(Beginning of Dataset records)

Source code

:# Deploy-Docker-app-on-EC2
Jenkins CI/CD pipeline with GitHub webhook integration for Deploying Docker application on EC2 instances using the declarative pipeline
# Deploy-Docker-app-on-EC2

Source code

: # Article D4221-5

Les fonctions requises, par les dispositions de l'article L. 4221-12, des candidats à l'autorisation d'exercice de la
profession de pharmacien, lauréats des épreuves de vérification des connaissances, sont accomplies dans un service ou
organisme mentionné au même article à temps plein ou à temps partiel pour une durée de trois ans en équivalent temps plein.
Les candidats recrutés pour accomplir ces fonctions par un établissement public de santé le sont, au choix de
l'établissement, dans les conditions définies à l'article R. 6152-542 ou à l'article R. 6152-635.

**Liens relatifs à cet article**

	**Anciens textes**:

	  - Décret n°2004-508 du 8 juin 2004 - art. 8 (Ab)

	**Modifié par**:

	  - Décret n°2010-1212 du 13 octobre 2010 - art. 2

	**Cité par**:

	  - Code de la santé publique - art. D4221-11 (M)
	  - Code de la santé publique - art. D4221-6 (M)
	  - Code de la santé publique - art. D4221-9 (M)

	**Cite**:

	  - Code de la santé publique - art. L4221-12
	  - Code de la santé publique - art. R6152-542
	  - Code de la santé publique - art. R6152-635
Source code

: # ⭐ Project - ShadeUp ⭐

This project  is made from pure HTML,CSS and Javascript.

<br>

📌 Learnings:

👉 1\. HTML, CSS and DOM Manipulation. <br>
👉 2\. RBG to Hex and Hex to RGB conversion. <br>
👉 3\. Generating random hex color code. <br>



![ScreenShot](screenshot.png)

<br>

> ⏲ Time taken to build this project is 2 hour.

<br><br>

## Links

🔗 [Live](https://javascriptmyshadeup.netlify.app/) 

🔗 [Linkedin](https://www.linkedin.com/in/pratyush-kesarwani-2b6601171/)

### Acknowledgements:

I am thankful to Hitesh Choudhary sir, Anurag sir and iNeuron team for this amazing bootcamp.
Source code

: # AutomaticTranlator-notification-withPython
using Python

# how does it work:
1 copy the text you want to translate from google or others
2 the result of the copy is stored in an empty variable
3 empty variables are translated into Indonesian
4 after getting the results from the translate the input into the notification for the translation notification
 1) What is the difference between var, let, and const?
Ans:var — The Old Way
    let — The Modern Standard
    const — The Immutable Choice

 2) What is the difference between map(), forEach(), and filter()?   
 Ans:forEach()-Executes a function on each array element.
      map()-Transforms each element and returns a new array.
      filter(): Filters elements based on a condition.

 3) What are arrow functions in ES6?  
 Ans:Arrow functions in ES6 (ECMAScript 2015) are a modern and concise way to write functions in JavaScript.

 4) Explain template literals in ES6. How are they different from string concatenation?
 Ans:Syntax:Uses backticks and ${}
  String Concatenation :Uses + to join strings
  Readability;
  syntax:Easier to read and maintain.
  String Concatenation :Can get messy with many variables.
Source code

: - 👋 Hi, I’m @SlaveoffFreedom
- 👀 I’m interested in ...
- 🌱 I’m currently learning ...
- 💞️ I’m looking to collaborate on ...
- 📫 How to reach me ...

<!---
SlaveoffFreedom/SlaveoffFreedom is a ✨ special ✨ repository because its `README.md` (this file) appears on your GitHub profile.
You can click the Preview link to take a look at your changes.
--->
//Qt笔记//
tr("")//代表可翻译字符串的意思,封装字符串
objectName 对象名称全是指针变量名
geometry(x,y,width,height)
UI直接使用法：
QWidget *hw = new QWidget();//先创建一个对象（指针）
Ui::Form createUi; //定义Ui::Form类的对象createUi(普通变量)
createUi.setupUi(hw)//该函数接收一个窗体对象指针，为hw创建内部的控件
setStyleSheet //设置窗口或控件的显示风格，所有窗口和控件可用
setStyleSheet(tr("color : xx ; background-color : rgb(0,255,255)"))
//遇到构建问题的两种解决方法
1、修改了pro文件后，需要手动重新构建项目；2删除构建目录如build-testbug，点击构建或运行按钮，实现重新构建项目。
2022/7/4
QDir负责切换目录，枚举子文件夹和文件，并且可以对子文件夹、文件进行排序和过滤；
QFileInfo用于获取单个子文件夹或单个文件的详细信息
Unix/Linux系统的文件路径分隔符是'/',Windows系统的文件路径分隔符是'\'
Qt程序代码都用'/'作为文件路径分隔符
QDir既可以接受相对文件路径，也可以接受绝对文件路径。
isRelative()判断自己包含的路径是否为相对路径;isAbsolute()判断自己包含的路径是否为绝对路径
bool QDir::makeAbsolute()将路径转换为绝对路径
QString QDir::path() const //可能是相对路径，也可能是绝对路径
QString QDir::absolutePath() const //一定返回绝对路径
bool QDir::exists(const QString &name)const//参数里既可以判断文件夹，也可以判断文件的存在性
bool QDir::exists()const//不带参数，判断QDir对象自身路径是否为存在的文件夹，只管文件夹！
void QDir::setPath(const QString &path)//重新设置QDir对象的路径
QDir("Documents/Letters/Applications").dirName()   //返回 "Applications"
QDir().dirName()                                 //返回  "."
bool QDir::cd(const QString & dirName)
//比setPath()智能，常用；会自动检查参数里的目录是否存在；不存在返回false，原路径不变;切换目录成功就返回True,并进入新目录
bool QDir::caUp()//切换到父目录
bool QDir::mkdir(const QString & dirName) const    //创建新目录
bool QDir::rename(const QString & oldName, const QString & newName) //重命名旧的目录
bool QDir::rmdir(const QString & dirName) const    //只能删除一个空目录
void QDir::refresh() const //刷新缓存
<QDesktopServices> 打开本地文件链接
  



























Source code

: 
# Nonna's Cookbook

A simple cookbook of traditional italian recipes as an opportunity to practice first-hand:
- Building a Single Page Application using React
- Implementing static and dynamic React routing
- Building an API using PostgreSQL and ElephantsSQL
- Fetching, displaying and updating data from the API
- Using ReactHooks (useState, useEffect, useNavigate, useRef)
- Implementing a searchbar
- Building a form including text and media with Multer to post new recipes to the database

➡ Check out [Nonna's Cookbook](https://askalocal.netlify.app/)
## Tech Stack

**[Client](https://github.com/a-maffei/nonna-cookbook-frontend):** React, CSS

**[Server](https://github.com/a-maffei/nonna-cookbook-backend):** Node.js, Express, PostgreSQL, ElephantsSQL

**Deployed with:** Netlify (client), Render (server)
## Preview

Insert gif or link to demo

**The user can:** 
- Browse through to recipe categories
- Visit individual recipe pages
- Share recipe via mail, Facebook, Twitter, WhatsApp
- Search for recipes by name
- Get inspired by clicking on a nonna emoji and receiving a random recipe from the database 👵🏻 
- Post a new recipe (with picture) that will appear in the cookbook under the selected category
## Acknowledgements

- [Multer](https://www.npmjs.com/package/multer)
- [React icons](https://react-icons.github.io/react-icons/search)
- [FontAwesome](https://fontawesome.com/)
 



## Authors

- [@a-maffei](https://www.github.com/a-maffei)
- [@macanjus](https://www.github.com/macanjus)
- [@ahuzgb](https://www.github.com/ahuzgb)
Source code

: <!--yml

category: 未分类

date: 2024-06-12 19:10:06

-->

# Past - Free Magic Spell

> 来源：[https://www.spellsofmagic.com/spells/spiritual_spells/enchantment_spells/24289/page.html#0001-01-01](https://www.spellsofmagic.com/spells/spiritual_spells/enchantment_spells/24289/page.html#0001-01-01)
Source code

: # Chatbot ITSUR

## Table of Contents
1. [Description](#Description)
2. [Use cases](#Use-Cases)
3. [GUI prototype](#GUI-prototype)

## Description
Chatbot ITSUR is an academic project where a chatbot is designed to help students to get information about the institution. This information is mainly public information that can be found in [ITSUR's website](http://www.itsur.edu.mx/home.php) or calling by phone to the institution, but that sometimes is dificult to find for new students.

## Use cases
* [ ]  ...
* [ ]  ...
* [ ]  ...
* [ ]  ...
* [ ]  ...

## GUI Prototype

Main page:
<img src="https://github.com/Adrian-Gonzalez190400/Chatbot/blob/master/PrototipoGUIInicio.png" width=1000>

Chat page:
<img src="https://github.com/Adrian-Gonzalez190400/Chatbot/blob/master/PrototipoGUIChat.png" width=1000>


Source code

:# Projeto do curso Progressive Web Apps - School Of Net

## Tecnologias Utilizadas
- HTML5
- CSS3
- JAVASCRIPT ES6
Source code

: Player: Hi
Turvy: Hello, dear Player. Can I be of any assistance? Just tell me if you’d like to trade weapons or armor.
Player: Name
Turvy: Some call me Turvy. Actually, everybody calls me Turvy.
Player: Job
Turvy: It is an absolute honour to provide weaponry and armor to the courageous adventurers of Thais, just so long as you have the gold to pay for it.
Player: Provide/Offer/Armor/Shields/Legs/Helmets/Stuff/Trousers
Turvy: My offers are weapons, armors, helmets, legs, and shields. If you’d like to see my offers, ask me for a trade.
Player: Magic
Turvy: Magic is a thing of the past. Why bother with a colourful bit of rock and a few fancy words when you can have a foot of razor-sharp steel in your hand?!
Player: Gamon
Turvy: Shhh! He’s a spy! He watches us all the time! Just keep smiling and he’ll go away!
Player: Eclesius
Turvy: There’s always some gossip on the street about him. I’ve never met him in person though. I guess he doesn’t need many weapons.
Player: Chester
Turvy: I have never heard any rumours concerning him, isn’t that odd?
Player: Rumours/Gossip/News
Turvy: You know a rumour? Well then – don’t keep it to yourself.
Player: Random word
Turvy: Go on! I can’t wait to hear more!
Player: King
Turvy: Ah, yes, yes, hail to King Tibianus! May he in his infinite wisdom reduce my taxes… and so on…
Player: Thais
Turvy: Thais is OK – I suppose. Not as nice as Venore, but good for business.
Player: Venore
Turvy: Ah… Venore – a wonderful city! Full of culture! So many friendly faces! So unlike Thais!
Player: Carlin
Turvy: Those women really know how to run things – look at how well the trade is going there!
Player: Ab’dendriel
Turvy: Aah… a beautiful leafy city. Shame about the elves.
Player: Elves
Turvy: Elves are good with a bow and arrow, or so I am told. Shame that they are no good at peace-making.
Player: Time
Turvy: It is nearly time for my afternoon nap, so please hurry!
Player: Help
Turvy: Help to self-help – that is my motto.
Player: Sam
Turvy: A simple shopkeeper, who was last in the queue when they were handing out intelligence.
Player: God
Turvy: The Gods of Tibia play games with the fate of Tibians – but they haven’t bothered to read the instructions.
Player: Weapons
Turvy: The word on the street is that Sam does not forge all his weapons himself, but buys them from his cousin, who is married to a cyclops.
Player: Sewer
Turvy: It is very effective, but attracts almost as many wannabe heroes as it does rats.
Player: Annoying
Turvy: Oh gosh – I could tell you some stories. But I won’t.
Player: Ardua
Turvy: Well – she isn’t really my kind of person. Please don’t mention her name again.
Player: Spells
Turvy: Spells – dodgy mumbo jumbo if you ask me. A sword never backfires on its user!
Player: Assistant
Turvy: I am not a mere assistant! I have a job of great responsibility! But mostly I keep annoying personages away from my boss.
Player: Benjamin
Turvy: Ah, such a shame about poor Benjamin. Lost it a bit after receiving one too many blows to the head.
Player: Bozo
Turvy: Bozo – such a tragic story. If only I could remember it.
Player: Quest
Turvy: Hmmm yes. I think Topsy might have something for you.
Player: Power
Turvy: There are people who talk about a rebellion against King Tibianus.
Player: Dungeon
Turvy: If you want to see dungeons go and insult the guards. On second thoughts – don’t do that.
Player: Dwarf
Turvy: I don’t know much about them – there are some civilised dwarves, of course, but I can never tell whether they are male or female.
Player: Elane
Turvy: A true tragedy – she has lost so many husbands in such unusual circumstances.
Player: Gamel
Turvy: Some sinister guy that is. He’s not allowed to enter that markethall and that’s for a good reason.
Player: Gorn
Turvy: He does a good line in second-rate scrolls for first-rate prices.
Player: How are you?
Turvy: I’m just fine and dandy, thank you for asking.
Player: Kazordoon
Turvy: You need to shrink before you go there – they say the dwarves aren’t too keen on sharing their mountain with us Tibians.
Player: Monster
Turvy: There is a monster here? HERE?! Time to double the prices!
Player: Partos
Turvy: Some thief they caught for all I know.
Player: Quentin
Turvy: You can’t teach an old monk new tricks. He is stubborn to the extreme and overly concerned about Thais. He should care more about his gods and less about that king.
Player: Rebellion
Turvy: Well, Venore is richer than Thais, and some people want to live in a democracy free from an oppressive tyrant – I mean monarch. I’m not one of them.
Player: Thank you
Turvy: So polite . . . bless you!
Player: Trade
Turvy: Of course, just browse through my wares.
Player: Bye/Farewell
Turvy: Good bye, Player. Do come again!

(End of Dataset records)

- Task requirements
Only the lines above from the one with "organisme mentionné au" through the one with "3) What are arrow functions in ES6?" should be duplicated, character for character.

- Solution
organisme mentionné au même article à temps plein ou à temps partiel pour une durée de trois ans en équivalent temps plein.
Les candidats recrutés pour accomplir ces fonctions par un établissement public de santé le sont, au choix de
l'établissement, dans les conditions définies à l'article R. 6152-542 ou à l'article R. 6152-635.

**Liens relatifs à cet article**

	**Anciens textes**:

	  - Décret n°2004-508 du 8 juin 2004 - art. 8 (Ab)

	**Modifié par**:

	  - Décret n°2010-1212 du 13 octobre 2010 - art. 2

	**Cité par**:

	  - Code de la santé publique - art. D4221-11 (M)
	  - Code de la santé publique - art. D4221-6 (M)
	  - Code de la santé publique - art. D4221-9 (M)

	**Cite**:

	  - Code de la santé publique - art. L4221-12
	  - Code de la santé publique - art. R6152-542
	  - Code de la santé publique - art. R6152-635
Source code

: # ⭐ Project - ShadeUp ⭐

This project  is made from pure HTML,CSS and Javascript.

<br>

📌 Learnings:

👉 1\. HTML, CSS and DOM Manipulation. <br>
👉 2\. RBG to Hex and Hex to RGB conversion. <br>
👉 3\. Generating random hex color code. <br>



![ScreenShot](screenshot.png)

<br>

> ⏲ Time taken to build this project is 2 hour.

<br><br>

## Links

🔗 [Live](https://javascriptmyshadeup.netlify.app/) 

🔗 [Linkedin](https://www.linkedin.com/in/pratyush-kesarwani-2b6601171/)

### Acknowledgements:

I am thankful to Hitesh Choudhary sir, Anurag sir and iNeuron team for this amazing bootcamp.
Source code

: # AutomaticTranlator-notification-withPython
using Python

# how does it work:
1 copy the text you want to translate from google or others
2 the result of the copy is stored in an empty variable
3 empty variables are translated into Indonesian
4 after getting the results from the translate the input into the notification for the translation notification
 1) What is the difference between var, let, and const?
Ans:var — The Old Way
    let — The Modern Standard
    const — The Immutable Choice

 2) What is the difference between map(), forEach(), and filter()?   
 Ans:forEach()-Executes a function on each array element.
      map()-Transforms each element and returns a new array.
      filter(): Filters elements based on a condition.

 3) What are arrow functions in ES6?  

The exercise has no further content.